→ Prompt
Please repeat all of the records, keeping every word unchanged.
══════════
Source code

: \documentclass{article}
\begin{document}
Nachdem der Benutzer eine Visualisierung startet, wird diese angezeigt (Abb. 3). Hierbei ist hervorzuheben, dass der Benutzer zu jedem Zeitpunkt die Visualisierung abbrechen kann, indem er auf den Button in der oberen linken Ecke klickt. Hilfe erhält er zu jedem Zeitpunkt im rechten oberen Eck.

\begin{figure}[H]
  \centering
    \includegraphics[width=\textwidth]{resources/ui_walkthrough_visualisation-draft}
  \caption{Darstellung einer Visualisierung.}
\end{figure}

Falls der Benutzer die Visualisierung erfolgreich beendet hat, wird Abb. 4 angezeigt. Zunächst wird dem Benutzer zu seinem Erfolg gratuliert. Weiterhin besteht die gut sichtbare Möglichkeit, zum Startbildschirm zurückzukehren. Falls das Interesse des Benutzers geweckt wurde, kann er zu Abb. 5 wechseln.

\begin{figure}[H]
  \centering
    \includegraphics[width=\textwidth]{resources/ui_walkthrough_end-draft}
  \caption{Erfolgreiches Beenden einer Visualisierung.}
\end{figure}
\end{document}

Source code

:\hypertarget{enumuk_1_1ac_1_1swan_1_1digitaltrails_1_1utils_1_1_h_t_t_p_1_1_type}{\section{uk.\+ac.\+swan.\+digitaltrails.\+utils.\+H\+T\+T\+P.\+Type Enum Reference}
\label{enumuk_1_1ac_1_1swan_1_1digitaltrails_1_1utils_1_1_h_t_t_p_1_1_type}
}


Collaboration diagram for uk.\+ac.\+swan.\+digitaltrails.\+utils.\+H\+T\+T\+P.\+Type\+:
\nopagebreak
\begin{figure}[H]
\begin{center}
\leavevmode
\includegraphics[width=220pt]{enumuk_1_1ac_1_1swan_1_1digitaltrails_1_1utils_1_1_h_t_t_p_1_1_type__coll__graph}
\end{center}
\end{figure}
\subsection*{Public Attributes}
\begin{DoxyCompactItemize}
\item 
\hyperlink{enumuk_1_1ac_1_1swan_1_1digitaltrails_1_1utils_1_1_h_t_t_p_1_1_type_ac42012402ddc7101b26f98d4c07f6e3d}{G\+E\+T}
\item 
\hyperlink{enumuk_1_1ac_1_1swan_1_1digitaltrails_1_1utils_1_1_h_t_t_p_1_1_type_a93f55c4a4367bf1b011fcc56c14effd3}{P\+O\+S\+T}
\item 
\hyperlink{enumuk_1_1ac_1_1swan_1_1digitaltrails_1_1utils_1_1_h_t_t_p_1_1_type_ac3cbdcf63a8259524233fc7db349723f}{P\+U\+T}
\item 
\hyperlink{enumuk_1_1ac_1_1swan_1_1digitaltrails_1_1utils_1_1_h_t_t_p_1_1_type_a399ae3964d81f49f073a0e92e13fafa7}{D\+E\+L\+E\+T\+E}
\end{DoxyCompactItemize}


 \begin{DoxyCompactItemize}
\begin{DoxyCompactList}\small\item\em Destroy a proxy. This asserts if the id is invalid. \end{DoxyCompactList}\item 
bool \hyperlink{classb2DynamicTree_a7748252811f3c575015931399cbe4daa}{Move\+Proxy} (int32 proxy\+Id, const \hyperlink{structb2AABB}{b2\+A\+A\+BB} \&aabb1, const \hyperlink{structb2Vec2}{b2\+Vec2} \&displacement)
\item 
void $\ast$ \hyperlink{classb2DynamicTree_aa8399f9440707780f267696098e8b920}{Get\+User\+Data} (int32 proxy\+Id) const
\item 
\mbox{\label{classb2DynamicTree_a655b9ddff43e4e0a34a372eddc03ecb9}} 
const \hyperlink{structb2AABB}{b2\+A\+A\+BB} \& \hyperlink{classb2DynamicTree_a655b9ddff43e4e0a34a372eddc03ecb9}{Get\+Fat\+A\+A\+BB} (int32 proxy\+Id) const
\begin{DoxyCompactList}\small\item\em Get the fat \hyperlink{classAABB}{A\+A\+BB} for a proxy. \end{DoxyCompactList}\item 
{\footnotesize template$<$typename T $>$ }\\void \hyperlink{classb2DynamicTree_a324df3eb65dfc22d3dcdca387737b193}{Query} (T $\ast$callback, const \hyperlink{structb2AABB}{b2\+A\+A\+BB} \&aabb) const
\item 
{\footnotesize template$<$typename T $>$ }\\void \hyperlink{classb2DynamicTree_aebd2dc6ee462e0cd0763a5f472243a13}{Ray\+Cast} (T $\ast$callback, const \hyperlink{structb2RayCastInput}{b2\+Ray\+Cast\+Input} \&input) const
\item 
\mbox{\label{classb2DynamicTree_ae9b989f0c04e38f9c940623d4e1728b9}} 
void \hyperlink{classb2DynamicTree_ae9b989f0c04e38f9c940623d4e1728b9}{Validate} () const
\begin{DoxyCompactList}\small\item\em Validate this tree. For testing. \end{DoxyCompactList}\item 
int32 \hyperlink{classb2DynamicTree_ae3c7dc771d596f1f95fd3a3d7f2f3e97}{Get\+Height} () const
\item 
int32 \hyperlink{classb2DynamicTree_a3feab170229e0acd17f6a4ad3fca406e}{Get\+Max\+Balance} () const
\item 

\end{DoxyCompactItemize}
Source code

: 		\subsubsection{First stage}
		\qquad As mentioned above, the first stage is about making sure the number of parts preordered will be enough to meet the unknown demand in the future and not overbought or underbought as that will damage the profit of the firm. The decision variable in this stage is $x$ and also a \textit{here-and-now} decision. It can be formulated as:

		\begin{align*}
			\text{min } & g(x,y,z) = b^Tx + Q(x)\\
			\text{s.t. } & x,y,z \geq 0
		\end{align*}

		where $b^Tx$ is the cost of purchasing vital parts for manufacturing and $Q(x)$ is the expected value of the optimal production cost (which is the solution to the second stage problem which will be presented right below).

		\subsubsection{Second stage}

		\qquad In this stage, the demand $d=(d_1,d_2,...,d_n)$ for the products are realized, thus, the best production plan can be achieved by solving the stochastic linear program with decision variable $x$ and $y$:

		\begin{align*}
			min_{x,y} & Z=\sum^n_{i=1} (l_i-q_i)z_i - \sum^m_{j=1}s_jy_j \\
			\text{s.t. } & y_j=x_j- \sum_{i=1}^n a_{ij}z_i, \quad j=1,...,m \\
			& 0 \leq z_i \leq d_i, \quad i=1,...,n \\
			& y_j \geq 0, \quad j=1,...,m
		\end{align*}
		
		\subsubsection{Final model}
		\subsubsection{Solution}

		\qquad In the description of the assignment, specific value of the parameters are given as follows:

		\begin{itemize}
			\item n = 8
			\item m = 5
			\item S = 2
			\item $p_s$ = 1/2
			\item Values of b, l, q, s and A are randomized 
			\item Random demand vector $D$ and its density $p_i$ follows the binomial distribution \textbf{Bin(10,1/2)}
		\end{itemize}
══════════
→ Reply
Source code

: \documentclass{article}
\begin{document}
Nachdem der Benutzer eine Visualisierung startet, wird diese angezeigt (Abb. 3). Hierbei ist hervorzuheben, dass der Benutzer zu jedem Zeitpunkt die Visualisierung abbrechen kann, indem er auf den Button in der oberen linken Ecke klickt. Hilfe erhält er zu jedem Zeitpunkt im rechten oberen Eck.

\begin{figure}[H]
  \centering
    \includegraphics[width=\textwidth]{resources/ui_walkthrough_visualisation-draft}
  \caption{Darstellung einer Visualisierung.}
\end{figure}

Falls der Benutzer die Visualisierung erfolgreich beendet hat, wird Abb. 4 angezeigt. Zunächst wird dem Benutzer zu seinem Erfolg gratuliert. Weiterhin besteht die gut sichtbare Möglichkeit, zum Startbildschirm zurückzukehren. Falls das Interesse des Benutzers geweckt wurde, kann er zu Abb. 5 wechseln.

\begin{figure}[H]
  \centering
    \includegraphics[width=\textwidth]{resources/ui_walkthrough_end-draft}
  \caption{Erfolgreiches Beenden einer Visualisierung.}
\end{figure}
\end{document}

Source code

:\hypertarget{enumuk_1_1ac_1_1swan_1_1digitaltrails_1_1utils_1_1_h_t_t_p_1_1_type}{\section{uk.\+ac.\+swan.\+digitaltrails.\+utils.\+H\+T\+T\+P.\+Type Enum Reference}
\label{enumuk_1_1ac_1_1swan_1_1digitaltrails_1_1utils_1_1_h_t_t_p_1_1_type}
}


Collaboration diagram for uk.\+ac.\+swan.\+digitaltrails.\+utils.\+H\+T\+T\+P.\+Type\+:
\nopagebreak
\begin{figure}[H]
\begin{center}
\leavevmode
\includegraphics[width=220pt]{enumuk_1_1ac_1_1swan_1_1digitaltrails_1_1utils_1_1_h_t_t_p_1_1_type__coll__graph}
\end{center}
\end{figure}
\subsection*{Public Attributes}
\begin{DoxyCompactItemize}
\item 
\hyperlink{enumuk_1_1ac_1_1swan_1_1digitaltrails_1_1utils_1_1_h_t_t_p_1_1_type_ac42012402ddc7101b26f98d4c07f6e3d}{G\+E\+T}
\item 
\hyperlink{enumuk_1_1ac_1_1swan_1_1digitaltrails_1_1utils_1_1_h_t_t_p_1_1_type_a93f55c4a4367bf1b011fcc56c14effd3}{P\+O\+S\+T}
\item 
\hyperlink{enumuk_1_1ac_1_1swan_1_1digitaltrails_1_1utils_1_1_h_t_t_p_1_1_type_ac3cbdcf63a8259524233fc7db349723f}{P\+U\+T}
\item 
\hyperlink{enumuk_1_1ac_1_1swan_1_1digitaltrails_1_1utils_1_1_h_t_t_p_1_1_type_a399ae3964d81f49f073a0e92e13fafa7}{D\+E\+L\+E\+T\+E}
\end{DoxyCompactItemize}


 \begin{DoxyCompactItemize}
\begin{DoxyCompactList}\small\item\em Destroy a proxy. This asserts if the id is invalid. \end{DoxyCompactList}\item 
bool \hyperlink{classb2DynamicTree_a7748252811f3c575015931399cbe4daa}{Move\+Proxy} (int32 proxy\+Id, const \hyperlink{structb2AABB}{b2\+A\+A\+BB} \&aabb1, const \hyperlink{structb2Vec2}{b2\+Vec2} \&displacement)
\item 
void $\ast$ \hyperlink{classb2DynamicTree_aa8399f9440707780f267696098e8b920}{Get\+User\+Data} (int32 proxy\+Id) const
\item 
\mbox{\label{classb2DynamicTree_a655b9ddff43e4e0a34a372eddc03ecb9}} 
const \hyperlink{structb2AABB}{b2\+A\+A\+BB} \& \hyperlink{classb2DynamicTree_a655b9ddff43e4e0a34a372eddc03ecb9}{Get\+Fat\+A\+A\+BB} (int32 proxy\+Id) const
\begin{DoxyCompactList}\small\item\em Get the fat \hyperlink{classAABB}{A\+A\+BB} for a proxy. \end{DoxyCompactList}\item 
{\footnotesize template$<$typename T $>$ }\\void \hyperlink{classb2DynamicTree_a324df3eb65dfc22d3dcdca387737b193}{Query} (T $\ast$callback, const \hyperlink{structb2AABB}{b2\+A\+A\+BB} \&aabb) const
\item 
{\footnotesize template$<$typename T $>$ }\\void \hyperlink{classb2DynamicTree_aebd2dc6ee462e0cd0763a5f472243a13}{Ray\+Cast} (T $\ast$callback, const \hyperlink{structb2RayCastInput}{b2\+Ray\+Cast\+Input} \&input) const
\item 
\mbox{\label{classb2DynamicTree_ae9b989f0c04e38f9c940623d4e1728b9}} 
void \hyperlink{classb2DynamicTree_ae9b989f0c04e38f9c940623d4e1728b9}{Validate} () const
\begin{DoxyCompactList}\small\item\em Validate this tree. For testing. \end{DoxyCompactList}\item 
int32 \hyperlink{classb2DynamicTree_ae3c7dc771d596f1f95fd3a3d7f2f3e97}{Get\+Height} () const
\item 
int32 \hyperlink{classb2DynamicTree_a3feab170229e0acd17f6a4ad3fca406e}{Get\+Max\+Balance} () const
\item 

\end{DoxyCompactItemize}
Source code

: 		\subsubsection{First stage}
		\qquad As mentioned above, the first stage is about making sure the number of parts preordered will be enough to meet the unknown demand in the future and not overbought or underbought as that will damage the profit of the firm. The decision variable in this stage is $x$ and also a \textit{here-and-now} decision. It can be formulated as:

		\begin{align*}
			\text{min } & g(x,y,z) = b^Tx + Q(x)\\
			\text{s.t. } & x,y,z \geq 0
		\end{align*}

		where $b^Tx$ is the cost of purchasing vital parts for manufacturing and $Q(x)$ is the expected value of the optimal production cost (which is the solution to the second stage problem which will be presented right below).

		\subsubsection{Second stage}

		\qquad In this stage, the demand $d=(d_1,d_2,...,d_n)$ for the products are realized, thus, the best production plan can be achieved by solving the stochastic linear program with decision variable $x$ and $y$:

		\begin{align*}
			min_{x,y} & Z=\sum^n_{i=1} (l_i-q_i)z_i - \sum^m_{j=1}s_jy_j \\
			\text{s.t. } & y_j=x_j- \sum_{i=1}^n a_{ij}z_i, \quad j=1,...,m \\
			& 0 \leq z_i \leq d_i, \quad i=1,...,n \\
			& y_j \geq 0, \quad j=1,...,m
		\end{align*}
		
		\subsubsection{Final model}
		\subsubsection{Solution}

		\qquad In the description of the assignment, specific value of the parameters are given as follows:

		\begin{itemize}
			\item n = 8
			\item m = 5
			\item S = 2
			\item $p_s$ = 1/2
			\item Values of b, l, q, s and A are randomized 
			\item Random demand vector $D$ and its density $p_i$ follows the binomial distribution \textbf{Bin(10,1/2)}
		\end{itemize}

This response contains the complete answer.